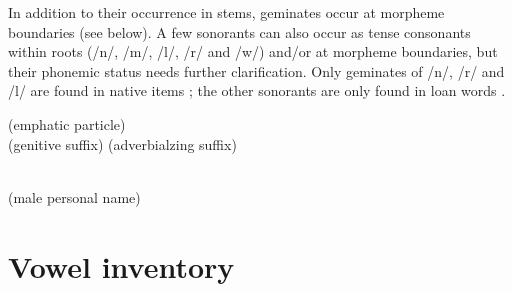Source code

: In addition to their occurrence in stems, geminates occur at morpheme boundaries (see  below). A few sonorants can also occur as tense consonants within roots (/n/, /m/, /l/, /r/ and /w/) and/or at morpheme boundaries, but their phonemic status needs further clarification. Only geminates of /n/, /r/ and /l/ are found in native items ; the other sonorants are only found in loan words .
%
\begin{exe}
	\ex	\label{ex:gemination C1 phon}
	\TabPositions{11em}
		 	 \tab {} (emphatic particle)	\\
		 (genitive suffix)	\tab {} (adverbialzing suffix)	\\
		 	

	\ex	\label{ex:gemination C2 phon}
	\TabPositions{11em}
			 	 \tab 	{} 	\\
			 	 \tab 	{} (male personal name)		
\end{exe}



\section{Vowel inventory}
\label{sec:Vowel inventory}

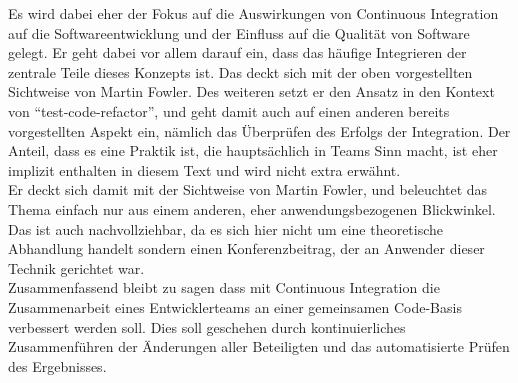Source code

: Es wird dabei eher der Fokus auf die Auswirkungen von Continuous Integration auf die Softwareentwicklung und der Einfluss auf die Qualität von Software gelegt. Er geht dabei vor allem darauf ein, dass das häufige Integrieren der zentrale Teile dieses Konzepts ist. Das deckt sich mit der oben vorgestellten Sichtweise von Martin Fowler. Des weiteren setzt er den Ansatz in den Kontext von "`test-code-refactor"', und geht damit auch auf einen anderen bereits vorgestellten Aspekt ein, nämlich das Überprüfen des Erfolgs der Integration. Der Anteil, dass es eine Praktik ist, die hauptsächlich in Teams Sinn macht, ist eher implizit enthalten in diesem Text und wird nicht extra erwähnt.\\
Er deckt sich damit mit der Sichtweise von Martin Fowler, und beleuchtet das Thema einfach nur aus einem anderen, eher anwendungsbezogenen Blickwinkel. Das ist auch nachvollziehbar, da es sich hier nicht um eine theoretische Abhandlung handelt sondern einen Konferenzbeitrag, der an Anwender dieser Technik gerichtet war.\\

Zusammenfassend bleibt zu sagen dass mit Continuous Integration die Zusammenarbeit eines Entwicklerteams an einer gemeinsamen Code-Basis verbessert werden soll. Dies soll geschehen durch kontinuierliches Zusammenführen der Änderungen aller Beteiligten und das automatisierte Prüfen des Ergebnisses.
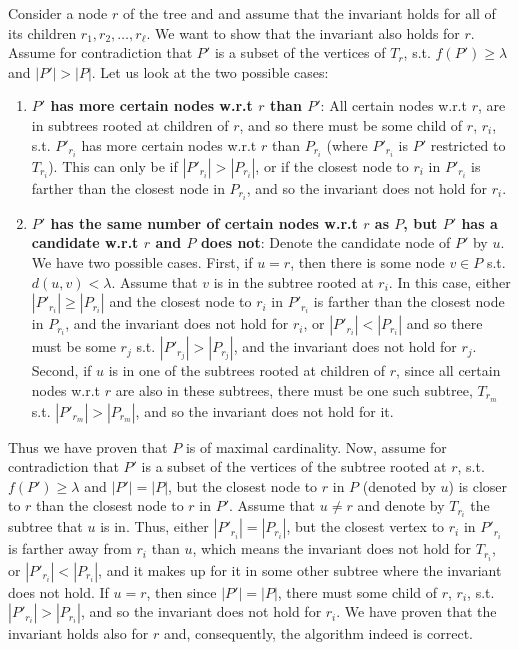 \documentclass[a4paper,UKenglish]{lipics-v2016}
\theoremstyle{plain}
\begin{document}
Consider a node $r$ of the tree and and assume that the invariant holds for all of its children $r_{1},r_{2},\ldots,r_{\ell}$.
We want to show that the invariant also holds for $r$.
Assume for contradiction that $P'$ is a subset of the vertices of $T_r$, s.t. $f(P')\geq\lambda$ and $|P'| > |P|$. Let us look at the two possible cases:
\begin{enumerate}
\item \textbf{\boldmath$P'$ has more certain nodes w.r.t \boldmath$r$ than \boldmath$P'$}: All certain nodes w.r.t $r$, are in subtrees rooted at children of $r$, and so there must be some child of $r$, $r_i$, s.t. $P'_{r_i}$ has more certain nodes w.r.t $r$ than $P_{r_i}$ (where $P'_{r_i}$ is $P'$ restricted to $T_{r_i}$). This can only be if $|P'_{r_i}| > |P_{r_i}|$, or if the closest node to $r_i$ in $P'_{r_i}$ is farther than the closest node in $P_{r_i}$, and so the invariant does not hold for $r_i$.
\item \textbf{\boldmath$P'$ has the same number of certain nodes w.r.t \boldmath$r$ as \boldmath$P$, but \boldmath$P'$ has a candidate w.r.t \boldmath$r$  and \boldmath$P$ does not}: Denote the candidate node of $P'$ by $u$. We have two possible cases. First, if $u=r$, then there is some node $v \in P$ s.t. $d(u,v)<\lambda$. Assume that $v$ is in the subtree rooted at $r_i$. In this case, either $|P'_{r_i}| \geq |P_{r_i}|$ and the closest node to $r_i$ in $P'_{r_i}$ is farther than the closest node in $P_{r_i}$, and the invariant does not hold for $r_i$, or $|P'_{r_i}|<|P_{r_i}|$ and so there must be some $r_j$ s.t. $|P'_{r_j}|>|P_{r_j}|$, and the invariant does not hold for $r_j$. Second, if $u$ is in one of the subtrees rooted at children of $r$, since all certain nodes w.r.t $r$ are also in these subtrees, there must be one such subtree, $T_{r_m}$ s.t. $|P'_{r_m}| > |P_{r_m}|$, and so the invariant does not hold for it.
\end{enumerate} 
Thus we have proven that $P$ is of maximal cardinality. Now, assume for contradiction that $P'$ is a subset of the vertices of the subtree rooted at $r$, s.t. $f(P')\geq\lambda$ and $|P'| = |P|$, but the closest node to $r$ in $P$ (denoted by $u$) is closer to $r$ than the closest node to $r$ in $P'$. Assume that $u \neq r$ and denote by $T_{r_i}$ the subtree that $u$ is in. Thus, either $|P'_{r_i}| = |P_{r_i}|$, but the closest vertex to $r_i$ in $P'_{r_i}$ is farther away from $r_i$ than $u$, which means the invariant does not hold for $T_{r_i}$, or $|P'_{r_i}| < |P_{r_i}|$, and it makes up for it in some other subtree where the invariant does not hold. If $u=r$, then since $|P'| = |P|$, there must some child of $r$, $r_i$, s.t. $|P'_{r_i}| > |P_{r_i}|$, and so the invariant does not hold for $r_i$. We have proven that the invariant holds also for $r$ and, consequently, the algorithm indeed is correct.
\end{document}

> PROBLEM TO SOLVE:
Check the entries above for the word "inventory" and copy every line where it turns up.

> SOLUTION TO THIS TASK:
\section{Vowel inventory}
\label{sec:Vowel inventory}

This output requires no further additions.